= Beginning of Section =
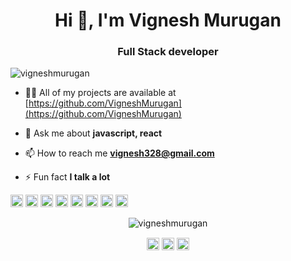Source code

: <h1 align="center">Hi 👋, I'm Vignesh Murugan</h1>
<h3 align="center">Full Stack developer</h3>
<p align="left"> <img src="https://komarev.com/ghpvc/?username=vigneshmurugan" alt="vigneshmurugan" /> </p>

- 👨‍💻 All of my projects are available at [https://github.com/VigneshMurugan](https://github.com/VigneshMurugan)

- 💬 Ask me about **javascript, react**

- 📫 How to reach me **vignesh328@gmail.com**

- ⚡ Fun fact **I talk a lot**

<p align="left"><img src="https://konpa.github.io/devicon/devicon.git/icons/react/react-original-wordmark.svg" alt="react" width="20" height="20"/> <img src="https://konpa.github.io/devicon/devicon.git/icons/css3/css3-original-wordmark.svg" alt="css3" width="20" height="20"/> <img src="https://konpa.github.io/devicon/devicon.git/icons/javascript/javascript-original.svg" alt="javascript" width="20" height="20"/> <img src="https://konpa.github.io/devicon/devicon.git/icons/typescript/typescript-original.svg" alt="typescript" width="20" height="20"/> <img src="https://konpa.github.io/devicon/devicon.git/icons/mongodb/mongodb-original-wordmark.svg" alt="mongodb" width="20" height="20"/> <img src="https://konpa.github.io/devicon/devicon.git/icons/redis/redis-original-wordmark.svg" alt="redis" width="20" height="20"/> <img src="https://konpa.github.io/devicon/devicon.git/icons/nodejs/nodejs-original-wordmark.svg" alt="nodejs" width="20" height="20"/> <img src="https://konpa.github.io/devicon/devicon.git/icons/express/express-original-wordmark.svg" alt="express" width="20" height="20"/></p><p align="center"> <img src="https://github-readme-stats.vercel.app/api?username=vigneshmurugan&show_icons=true" alt="vigneshmurugan" /> </p>

<p align="center">
<a href="https://twitter.com/visumurugan" target="_blank"><img align="center" src="https://cdn.jsdelivr.net/npm/simple-icons@3.0.1/icons/twitter.svg" alt="visumurugan" height="20" width="20" /></a>
<a href="https://linkedin.com/in/iamvigneshmurugan" target="_blank"><img align="center" src="https://cdn.jsdelivr.net/npm/simple-icons@3.0.1/icons/linkedin.svg" alt="iamvigneshmurugan" height="20" width="20" /></a>
<a href="https://fb.com/iamvigneshmurgan" target="_blank"><img align="center" src="https://cdn.jsdelivr.net/npm/simple-icons@3.0.1/icons/facebook.svg" alt="iamvigneshmurgan" height="20" width="20" /></a>
</p>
= End of Section =
EXERCISE DIRECTIONS: Output the lines above in full and exactly as given, omitting any pictures.

REPLY:
Source code

: <h1 align="center">Hi 👋, I'm Vignesh Murugan</h1>
<h3 align="center">Full Stack developer</h3>
<p align="left"> <img src="https://komarev.com/ghpvc/?username=vigneshmurugan" alt="vigneshmurugan" /> </p>

- 👨‍💻 All of my projects are available at [https://github.com/VigneshMurugan](https://github.com/VigneshMurugan)

- 💬 Ask me about **javascript, react**

- 📫 How to reach me **vignesh328@gmail.com**

- ⚡ Fun fact **I talk a lot**

<p align="left"><img src="https://konpa.github.io/devicon/devicon.git/icons/react/react-original-wordmark.svg" alt="react" width="20" height="20"/> <img src="https://konpa.github.io/devicon/devicon.git/icons/css3/css3-original-wordmark.svg" alt="css3" width="20" height="20"/> <img src="https://konpa.github.io/devicon/devicon.git/icons/javascript/javascript-original.svg" alt="javascript" width="20" height="20"/> <img src="https://konpa.github.io/devicon/devicon.git/icons/typescript/typescript-original.svg" alt="typescript" width="20" height="20"/> <img src="https://konpa.github.io/devicon/devicon.git/icons/mongodb/mongodb-original-wordmark.svg" alt="mongodb" width="20" height="20"/> <img src="https://konpa.github.io/devicon/devicon.git/icons/redis/redis-original-wordmark.svg" alt="redis" width="20" height="20"/> <img src="https://konpa.github.io/devicon/devicon.git/icons/nodejs/nodejs-original-wordmark.svg" alt="nodejs" width="20" height="20"/> <img src="https://konpa.github.io/devicon/devicon.git/icons/express/express-original-wordmark.svg" alt="express" width="20" height="20"/></p><p align="center"> <img src="https://github-readme-stats.vercel.app/api?username=vigneshmurugan&show_icons=true" alt="vigneshmurugan" /> </p>

<p align="center">
<a href="https://twitter.com/visumurugan" target="_blank"><img align="center" src="https://cdn.jsdelivr.net/npm/simple-icons@3.0.1/icons/twitter.svg" alt="visumurugan" height="20" width="20" /></a>
<a href="https://linkedin.com/in/iamvigneshmurugan" target="_blank"><img align="center" src="https://cdn.jsdelivr.net/npm/simple-icons@3.0.1/icons/linkedin.svg" alt="iamvigneshmurugan" height="20" width="20" /></a>
<a href="https://fb.com/iamvigneshmurgan" target="_blank"><img align="center" src="https://cdn.jsdelivr.net/npm/simple-icons@3.0.1/icons/facebook.svg" alt="iamvigneshmurgan" height="20" width="20" /></a>
</p>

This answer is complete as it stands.